Zhihao's manuscript titled with Homotypic CARD-CARD interaction is critical for
the activation of NLRP1 inflammasome was published online at Cell Death & Disease on Jan 11, 2021. Congratulations.
https://doi.org/10.1038/s41419-020-03342-8
Currently, the first author of this paper, Zhihao Xu, is a 2rd year Ph.D student at USTC. Prof. Tengchuan Jin and Prof. Bofeng Li of First affiliated hospital of USTC are corresponding authors. Congratulations to all authors.
Abstract:
Cytosolic inflammasomes are supramolecular complexes that are formed in response to intracellular pathogens and danger signals. However, as to date, the detailed description of a homotypic caspase recruitment domain (CARD) interaction between NLRP1 and ASC has not been presented.
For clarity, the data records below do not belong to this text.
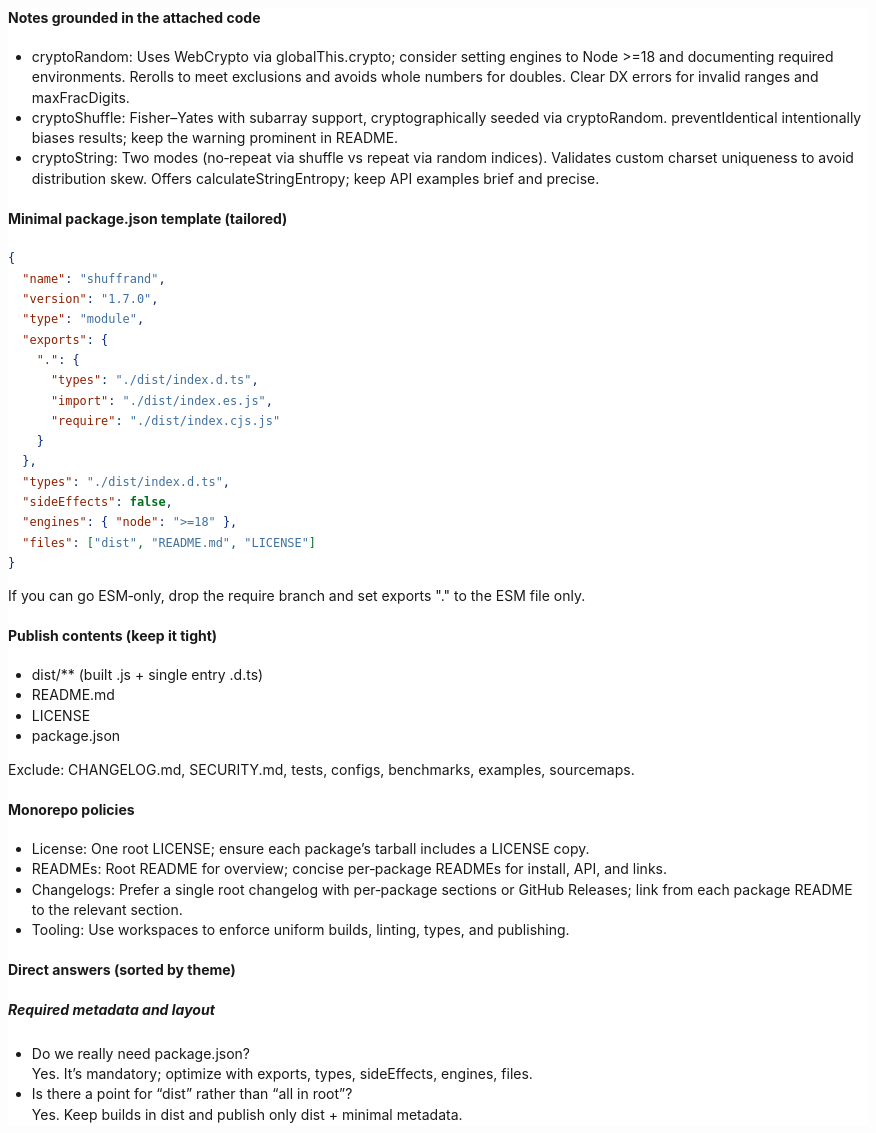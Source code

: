 #### Notes grounded in the attached code
- cryptoRandom: Uses WebCrypto via globalThis.crypto; consider setting engines to Node >=18 and documenting required environments. Rerolls to meet exclusions and avoids whole numbers for doubles. Clear DX errors for invalid ranges and maxFracDigits.
- cryptoShuffle: Fisher–Yates with subarray support, cryptographically seeded via cryptoRandom. preventIdentical intentionally biases results; keep the warning prominent in README.
- cryptoString: Two modes (no‑repeat via shuffle vs repeat via random indices). Validates custom charset uniqueness to avoid distribution skew. Offers calculateStringEntropy; keep API examples brief and precise.

#### Minimal package.json template (tailored)
```json
{
  "name": "shuffrand",
  "version": "1.7.0",
  "type": "module",
  "exports": {
    ".": {
      "types": "./dist/index.d.ts",
      "import": "./dist/index.es.js",
      "require": "./dist/index.cjs.js"
    }
  },
  "types": "./dist/index.d.ts",
  "sideEffects": false,
  "engines": { "node": ">=18" },
  "files": ["dist", "README.md", "LICENSE"]
}
```

If you can go ESM‑only, drop the require branch and set exports "." to the ESM file only.

#### Publish contents (keep it tight)
- dist/** (built .js + single entry .d.ts)
- README.md
- LICENSE
- package.json

Exclude: CHANGELOG.md, SECURITY.md, tests, configs, benchmarks, examples, sourcemaps.

#### Monorepo policies
- License: One root LICENSE; ensure each package’s tarball includes a LICENSE copy.
- READMEs: Root README for overview; concise per‑package READMEs for install, API, and links.
- Changelogs: Prefer a single root changelog with per‑package sections or GitHub Releases; link from each package README to the relevant section.
- Tooling: Use workspaces to enforce uniform builds, linting, types, and publishing.

#### Direct answers (sorted by theme)
##### Required metadata and layout
- Do we really need package.json?  
  Yes. It’s mandatory; optimize with exports, types, sideEffects, engines, files.
- Is there a point for “dist” rather than “all in root”?  
  Yes. Keep builds in dist and publish only dist + minimal metadata.

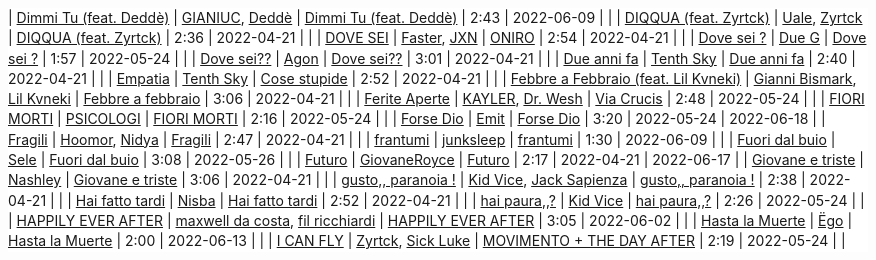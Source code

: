 | [Dimmi Tu \(feat\. Deddè\)](https://open.spotify.com/track/4uLrV20h01XXRbfCy2W3J9) | [GIANIUC](https://open.spotify.com/artist/2hWvuCfrl1ejW35I5AJAFp), [Deddè](https://open.spotify.com/artist/2OmKywuhryo2wruvLjcocI) | [Dimmi Tu \(feat\. Deddè\)](https://open.spotify.com/album/1V05B5zVDiMW7O7Zsh2uCu) | 2:43 | 2022-06-09 |  |
| [DIQQUA \(feat\. Zyrtck\)](https://open.spotify.com/track/2FUql0ZFEn0BGnlfr9nJcw) | [Uale](https://open.spotify.com/artist/65DfdXpvkdrTY49gfs3LAC), [Zyrtck](https://open.spotify.com/artist/4kzy5r1zhu4jC0LhQ15nti) | [DIQQUA \(feat\. Zyrtck\)](https://open.spotify.com/album/6hmbU0Ohx9kjzBE2soOViQ) | 2:36 | 2022-04-21 |  |
| [DOVE SEI](https://open.spotify.com/track/7Lf6L3PBhMcSVTIjxEhtWB) | [Faster](https://open.spotify.com/artist/6y3YL8atGp96e9pvlB3snd), [JXN](https://open.spotify.com/artist/3MYT2UTOP4RHngspyochga) | [ONIRO](https://open.spotify.com/album/5K6rOCFPtt6Gdv6YHaPC2x) | 2:54 | 2022-04-21 |  |
| [Dove sei ?](https://open.spotify.com/track/11aVApC8Eczp21UwsXDcUk) | [Due G](https://open.spotify.com/artist/7ICNoOv4dBRG72UaFP5Aba) | [Dove sei ?](https://open.spotify.com/album/5BChip79LQVg2Obu1jNefc) | 1:57 | 2022-05-24 |  |
| [Dove sei??](https://open.spotify.com/track/4sDryJaxNbgbucTleahrXE) | [Agon](https://open.spotify.com/artist/1LHVbos3OPyt6XN52RvTJK) | [Dove sei??](https://open.spotify.com/album/647emruUfFnCax2xaYKh6N) | 3:01 | 2022-04-21 |  |
| [Due anni fa](https://open.spotify.com/track/1kSspMQ30u9gHEiRlXvlMm) | [Tenth Sky](https://open.spotify.com/artist/2VFljEy461d5COnyYGISD1) | [Due anni fa](https://open.spotify.com/album/3RB9f0yIzMt3fNDTTT8xx7) | 2:40 | 2022-04-21 |  |
| [Empatia](https://open.spotify.com/track/43ciZSXCJTd4Is849vdbRC) | [Tenth Sky](https://open.spotify.com/artist/2VFljEy461d5COnyYGISD1) | [Cose stupide](https://open.spotify.com/album/6F7JTOZTCThGzDo6DV1vdq) | 2:52 | 2022-04-21 |  |
| [Febbre a Febbraio \(feat\. Lil Kvneki\)](https://open.spotify.com/track/6QDNyom34TEQE6AzfEVE8Y) | [Gianni Bismark](https://open.spotify.com/artist/26PZBCQnswFp61ccTrVJOa), [Lil Kvneki](https://open.spotify.com/artist/5NT6SamVXGrIp1Z1lE2Eyn) | [Febbre a febbraio](https://open.spotify.com/album/7w5fn5wnpXeIc91o3e3WAd) | 3:06 | 2022-04-21 |  |
| [Ferite Aperte](https://open.spotify.com/track/0JK7W7HO6Dbtpzby8iYvRZ) | [KAYLER](https://open.spotify.com/artist/3RfIKCBcJ6Nb7OLrk2fV4S), [Dr\. Wesh](https://open.spotify.com/artist/5qTA5yhqkIYIwFNwdCLFP0) | [Via Crucis](https://open.spotify.com/album/0fDcE7kqHKR4kCzfYkCGmI) | 2:48 | 2022-05-24 |  |
| [FIORI MORTI](https://open.spotify.com/track/5q5u3VYjeyWh7x9exL0q9B) | [PSICOLOGI](https://open.spotify.com/artist/0fskdccy6fvnWMNMNPqEro) | [FIORI MORTI](https://open.spotify.com/album/6OLP8hovLK4ZJSQRkP0g8O) | 2:16 | 2022-05-24 |  |
| [Forse Dio](https://open.spotify.com/track/0aeQSTW65FQr7N6uV6zk1n) | [Emit](https://open.spotify.com/artist/4SLnd4pMUfLJd502s60Zpk) | [Forse Dio](https://open.spotify.com/album/3SfrCKr0YMTucKcLtUrgt6) | 3:20 | 2022-05-24 | 2022-06-18 |
| [Fragili](https://open.spotify.com/track/6Y1wgVdi0sJ6JVM9rnL26K) | [Hoomor](https://open.spotify.com/artist/4cNN5QXGRFL9VBGGpO85O8), [Nidya](https://open.spotify.com/artist/0lgeMbRvndhRe5ViRT1h3S) | [Fragili](https://open.spotify.com/album/6ixktzZ4cFQkeewHAY8fjY) | 2:47 | 2022-04-21 |  |
| [frantumi](https://open.spotify.com/track/3UvV9yZNhfhCyJ2vb99egC) | [junksleep](https://open.spotify.com/artist/7A34sA473n97mgts6lGL8m) | [frantumi](https://open.spotify.com/album/24x1yXLHqq5T8lNh78SbuU) | 1:30 | 2022-06-09 |  |
| [Fuori dal buio](https://open.spotify.com/track/0w3gxWeayVvR3ATYCAX5nj) | [Sele](https://open.spotify.com/artist/1DUg0y2Y3aL0O2CyFmzXu7) | [Fuori dal buio](https://open.spotify.com/album/3qiii8vPBYSFKHungGcARx) | 3:08 | 2022-05-26 |  |
| [Futuro](https://open.spotify.com/track/73dvpFQXtONS3r2YjvRYxM) | [GiovaneRoyce](https://open.spotify.com/artist/2pLKg64jV4OpTtx95KhMDL) | [Futuro](https://open.spotify.com/album/5yZc4Yg7MEWRyLrXm2CUoW) | 2:17 | 2022-04-21 | 2022-06-17 |
| [Giovane e triste](https://open.spotify.com/track/56WecW5HnWstqg0GvhseEP) | [Nashley](https://open.spotify.com/artist/5RiGhrEoM1SBjZoY25lCfe) | [Giovane e triste](https://open.spotify.com/album/0ZfMM8FzMhHGffOGdew5R1) | 3:06 | 2022-04-21 |  |
| [gusto,, paranoia !](https://open.spotify.com/track/5hO7SFzboofb2rKNtA5QHg) | [Kid Vice](https://open.spotify.com/artist/3bnPjo8qyh6NrIw5PdRpBo), [Jack Sapienza](https://open.spotify.com/artist/5iZW5E9q0Iv8t0Phtp887K) | [gusto,, paranoia !](https://open.spotify.com/album/2s5apPv6vDludn70FLeIu3) | 2:38 | 2022-04-21 |  |
| [Hai fatto tardi](https://open.spotify.com/track/1JcIxBJtgklUN9Sl2Rdla2) | [Nisba](https://open.spotify.com/artist/0rAJoDmXBTVc0FSkEnbnQa) | [Hai fatto tardi](https://open.spotify.com/album/24zYSQ7kCKJix98rGkGn5m) | 2:52 | 2022-04-21 |  |
| [hai paura,,?](https://open.spotify.com/track/3ZF6D1Ye3WQhONihK75dIA) | [Kid Vice](https://open.spotify.com/artist/3bnPjo8qyh6NrIw5PdRpBo) | [hai paura,,?](https://open.spotify.com/album/4aQeO30jFTUNsjaTCZrsp4) | 2:26 | 2022-05-24 |  |
| [HAPPILY EVER AFTER](https://open.spotify.com/track/3A6wzTVEokDiEgDmAtd2gm) | [maxwell da costa](https://open.spotify.com/artist/7fBNjQ2hEvNyisqpp8o4ZT), [fil ricchiardi](https://open.spotify.com/artist/2Dgp0r5wvNCnj5XdvGaK7u) | [HAPPILY EVER AFTER](https://open.spotify.com/album/1G9ntbAXm8uYI1KRPRfNUg) | 3:05 | 2022-06-02 |  |
| [Hasta la Muerte](https://open.spotify.com/track/13ayZLGRDxX85NEG78hIjF) | [Ëgo](https://open.spotify.com/artist/0UzEWU7bayHtdSV0pi2aQd) | [Hasta la Muerte](https://open.spotify.com/album/5NNcyVXkfTUP2Y9ddLfAE0) | 2:00 | 2022-06-13 |  |
| [I CAN FLY](https://open.spotify.com/track/2w16qcnjwjfBUvZRpGEC4b) | [Zyrtck](https://open.spotify.com/artist/4kzy5r1zhu4jC0LhQ15nti), [Sick Luke](https://open.spotify.com/artist/0hk4xVujcyOr6USD95wcWb) | [MOVIMENTO + THE DAY AFTER](https://open.spotify.com/album/6w8utzyBFKX2ynQyGMeWcG) | 2:19 | 2022-05-24 |  |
We found the CARD–CARD interaction between purified NLRP1CARD and ASCCARD experimentally and the filamentous supramolecular complex formation in an in vitro proteins solution. Moreover, we determined a high-resolution crystal structure of the death domain fold of the human ASCCARD. Mutational and structural analysis revealed three conserved interfaces of the death domain superfamily (Type I, II, and III), which mediate the assembly of the NLRP1CARD/ASCCARD complex. In addition, we validated the role of the three major interfaces of CARDs in assembly and activation of NLRP1 inflammasome in vitro. Our findings suggest a Mosaic model of homotypic CARD interactions for the activation of NLRP1 inflammasome. The Mosaic model provides insights into the mechanisms of inflammasome assembly and signal transduction amplification.